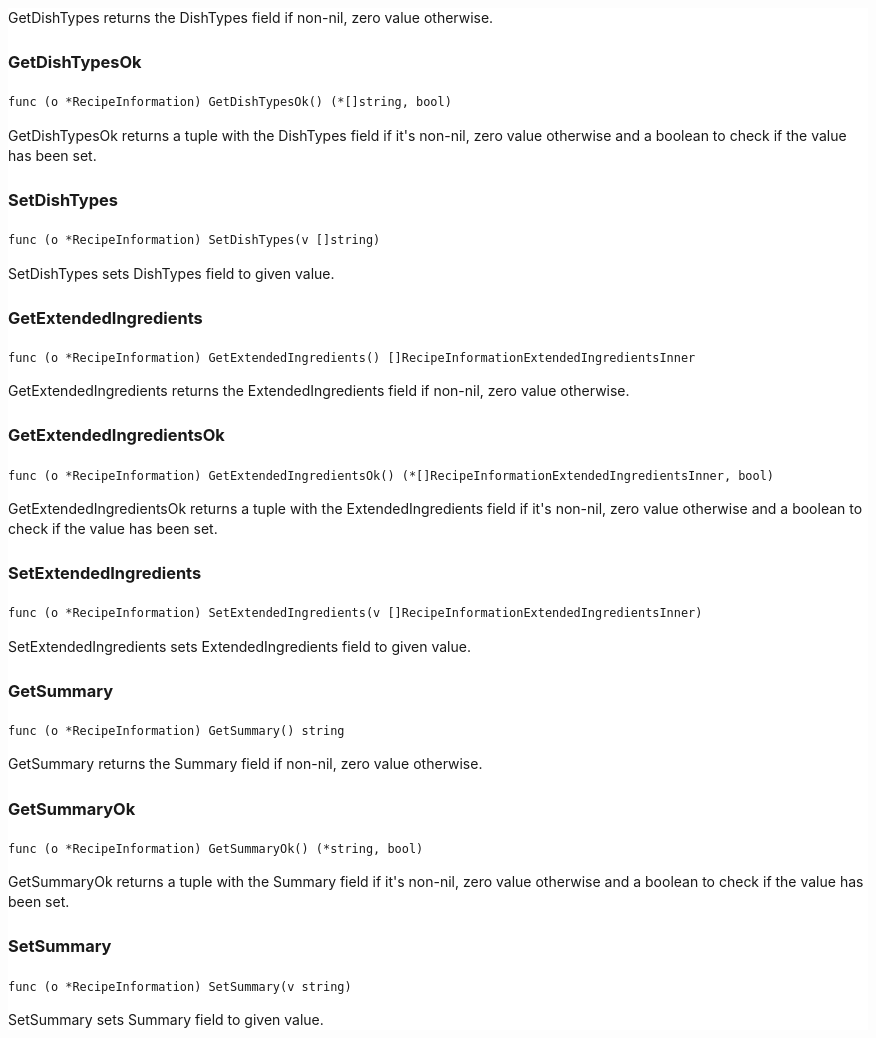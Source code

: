 GetDishTypes returns the DishTypes field if non-nil, zero value otherwise.

### GetDishTypesOk

`func (o *RecipeInformation) GetDishTypesOk() (*[]string, bool)`

GetDishTypesOk returns a tuple with the DishTypes field if it's non-nil, zero value otherwise
and a boolean to check if the value has been set.

### SetDishTypes

`func (o *RecipeInformation) SetDishTypes(v []string)`

SetDishTypes sets DishTypes field to given value.


### GetExtendedIngredients

`func (o *RecipeInformation) GetExtendedIngredients() []RecipeInformationExtendedIngredientsInner`

GetExtendedIngredients returns the ExtendedIngredients field if non-nil, zero value otherwise.

### GetExtendedIngredientsOk

`func (o *RecipeInformation) GetExtendedIngredientsOk() (*[]RecipeInformationExtendedIngredientsInner, bool)`

GetExtendedIngredientsOk returns a tuple with the ExtendedIngredients field if it's non-nil, zero value otherwise
and a boolean to check if the value has been set.

### SetExtendedIngredients

`func (o *RecipeInformation) SetExtendedIngredients(v []RecipeInformationExtendedIngredientsInner)`

SetExtendedIngredients sets ExtendedIngredients field to given value.


### GetSummary

`func (o *RecipeInformation) GetSummary() string`

GetSummary returns the Summary field if non-nil, zero value otherwise.

### GetSummaryOk

`func (o *RecipeInformation) GetSummaryOk() (*string, bool)`

GetSummaryOk returns a tuple with the Summary field if it's non-nil, zero value otherwise
and a boolean to check if the value has been set.

### SetSummary

`func (o *RecipeInformation) SetSummary(v string)`

SetSummary sets Summary field to given value.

TASK GOAL:
Set down the data exactly as it appears, without any images.

EXERCISE ANSWER:
Source code

: GetDishTypes returns the DishTypes field if non-nil, zero value otherwise.

### GetDishTypesOk

`func (o *RecipeInformation) GetDishTypesOk() (*[]string, bool)`

GetDishTypesOk returns a tuple with the DishTypes field if it's non-nil, zero value otherwise
and a boolean to check if the value has been set.

### SetDishTypes

`func (o *RecipeInformation) SetDishTypes(v []string)`

SetDishTypes sets DishTypes field to given value.


### GetExtendedIngredients

`func (o *RecipeInformation) GetExtendedIngredients() []RecipeInformationExtendedIngredientsInner`

GetExtendedIngredients returns the ExtendedIngredients field if non-nil, zero value otherwise.

### GetExtendedIngredientsOk

`func (o *RecipeInformation) GetExtendedIngredientsOk() (*[]RecipeInformationExtendedIngredientsInner, bool)`

GetExtendedIngredientsOk returns a tuple with the ExtendedIngredients field if it's non-nil, zero value otherwise
and a boolean to check if the value has been set.

### SetExtendedIngredients

`func (o *RecipeInformation) SetExtendedIngredients(v []RecipeInformationExtendedIngredientsInner)`

SetExtendedIngredients sets ExtendedIngredients field to given value.


### GetSummary

`func (o *RecipeInformation) GetSummary() string`

GetSummary returns the Summary field if non-nil, zero value otherwise.

### GetSummaryOk

`func (o *RecipeInformation) GetSummaryOk() (*string, bool)`

GetSummaryOk returns a tuple with the Summary field if it's non-nil, zero value otherwise
and a boolean to check if the value has been set.

### SetSummary

`func (o *RecipeInformation) SetSummary(v string)`

SetSummary sets Summary field to given value.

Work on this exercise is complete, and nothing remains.